I started a new project. For this project, I decided to capture my notes in a medium that allows me to share my progress, challenges, resources, etc.
The objective is to build a computer vision solution to identify vehicles and capture metadata about the traffic on a popular road behind my home. This road is the primary route for several as it leads to downtown and is about half a mile from the local high school.
I am not starting from ground zero with computer vision. Still, this project in the scope of what I am trying to accomplish does feel completely brand new. For me, it is going to be a real challenge! However, personal projects are the only way to learn. As it relates to computer vision, I need a lot more of them before I feel comfortable.
January 29th, 2022 - Getting Started
I started with a short video section behind my home for this project. Unfortunately, the first video turned too far away for the identifier to work correctly. I initially thought that I might monitor a more significant section and track other objects than just vehicles. I could have spent the time cropping the video to see if that helped, but having a better source video from the start seems to make more sense. So I ended up creating another video with a more zoomed-in view.

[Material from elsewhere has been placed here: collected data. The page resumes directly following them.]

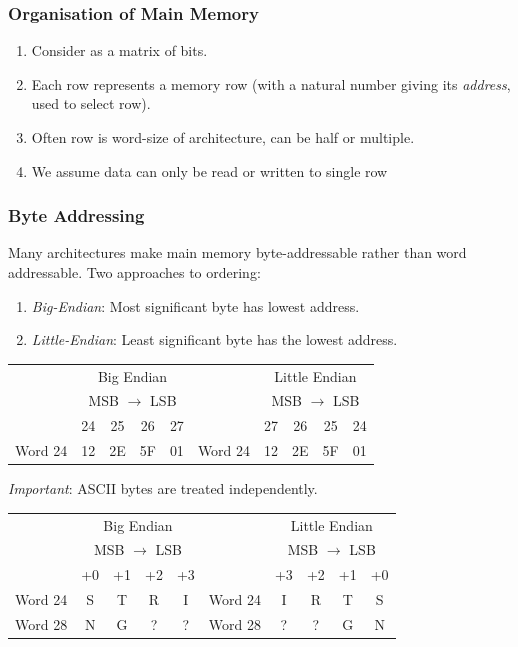 \documentclass[twocolumn,english]{article}
\providecommand{\tabularnewline}{\\}
\begin{document}
\subsubsection{Organisation of Main Memory}
\begin{enumerate}
\item Consider as a matrix of bits. 
\item Each row represents a memory row (with a natural number giving its
\emph{address}, used to select row). 
\item Often row is word-size of architecture, can be half or multiple. 
\item We assume data can only be read or written to single row
\end{enumerate}

\subsubsection{Byte Addressing}

Many architectures make main memory byte-addressable rather than word
addressable. Two approaches to ordering:
\begin{enumerate}
\item \emph{Big-Endian}: Most significant byte has lowest address.
\item \emph{Little-Endian}: Least significant byte has the lowest address.
\end{enumerate}
\noindent 
\begin{table}[H]
\noindent \centering{}%
\begin{tabular}{cccccccccc}
 & \multicolumn{4}{c}{Big Endian} &  & \multicolumn{4}{c}{Little Endian}\tabularnewline
 & \multicolumn{4}{c}{MSB $\rightarrow$ LSB} &  & \multicolumn{4}{c}{MSB $\rightarrow$ LSB}\tabularnewline
 & 24 & 25 & 26 & 27 &  & 27 & 26 & 25 & 24\tabularnewline
\cline{2-5} \cline{7-10} 
\multicolumn{1}{c|}{Word 24} & 12 & 2E & 5F & \multicolumn{1}{c|}{01} & \multicolumn{1}{c|}{Word 24} & 12 & 2E & 5F & \multicolumn{1}{c|}{01}\tabularnewline
\cline{2-5} \cline{7-10} 
\end{tabular}
\end{table}


\emph{Important}: ASCII bytes are treated independently.

\noindent 
\begin{table}[H]
\noindent \centering{}%
\begin{tabular}{cccccccccc}
 & \multicolumn{4}{c}{Big Endian} &  & \multicolumn{4}{c}{Little Endian}\tabularnewline
 & \multicolumn{4}{c}{MSB $\rightarrow$ LSB} &  & \multicolumn{4}{c}{MSB $\rightarrow$ LSB}\tabularnewline
 & +0 & +1 & +2 & +3 &  & +3 & +2 & +1 & +0\tabularnewline
\cline{2-5} \cline{7-10} 
\multicolumn{1}{c|}{Word 24} & S & T & R & \multicolumn{1}{c|}{I} & \multicolumn{1}{c|}{Word 24} & I & R & T & \multicolumn{1}{c|}{S}\tabularnewline
\multicolumn{1}{c|}{Word 28} & N & G & ? & \multicolumn{1}{c|}{?} & \multicolumn{1}{c|}{Word 28} & ? & ? & G & \multicolumn{1}{c|}{N}\tabularnewline
\cline{2-5} \cline{7-10} 
\end{tabular}
\end{table}
\end{document}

For detecting vehicles, I am using Mobilenet SSD with the Caffe architecture. This approach means I do not have to "train" the model to detect vehicles. Instead, this model will detect cars, busses, and motorbikes. The model will also detect several other objects. Still, for my effort, I think that pretty well covers most of what I would expect to see traveling on this road. With such a small section of the area visible now, I don't plan to capture people or bikes, but that is still an option.
This step is a minimal accomplishment of the overall aim of the project. Nonetheless, it is still pretty fun! I am working on video files for the time being, but I hope to make this a real-time solution.

Immediate Next steps...
1. Look into object tracking once the vehicle is identified. One of the challenges with the approach as I currently have it is that it has to detect an object in every video frame. Iterating every frame with object detection creates a lot of computational demand and slows down the frame rate in the real-time playback of the recorded video. It may not impact a live stream, but just in case, I will use the correlation tracker from DLIB. Then, when an object is detected, we can track the object without re-identifying the same object over and over.
2. Figure out how to calculate the speed. Using the equation speed=distance/time, I should approximate speed. For example, the distance in the video between the tree and telephone pole is about 20 feet. So the time it takes for each car to pass between those points will give me an approximate speed.
3. Need to be able to track each object individually. For example, I may have multiple cars pass in either direction simultaneously. I will need to put an ID on them for metadata capture while I have numerous objects in the camera's view.
Other Stuff & Lessons Learned
1. Getting started was rough! The necessary libraries, versions, and codecs for the video caused a very rough start to this project. I spent almost an entire evening just trying to get some of the popular libraries to work. I cannot identify how I overcame that issue as I am unsure what fixed it. I updated everything, conda update all, pip installs, everything!
2. GoPro videos have a ton of metadata that caused OpenCV to have issues. At least, that is what my google searches seem to reveal. I stripped the audio from the GoPro video, and then playback in OpenCV worked without issue. Video number two was with my iPhone.
3. iPhone by default shoots as 30FPS. This is just a note for the future in case I need it. I also shot at 1080p (1920x1080). As I have to resize the video down and then back up for the model, these numbers are important to track.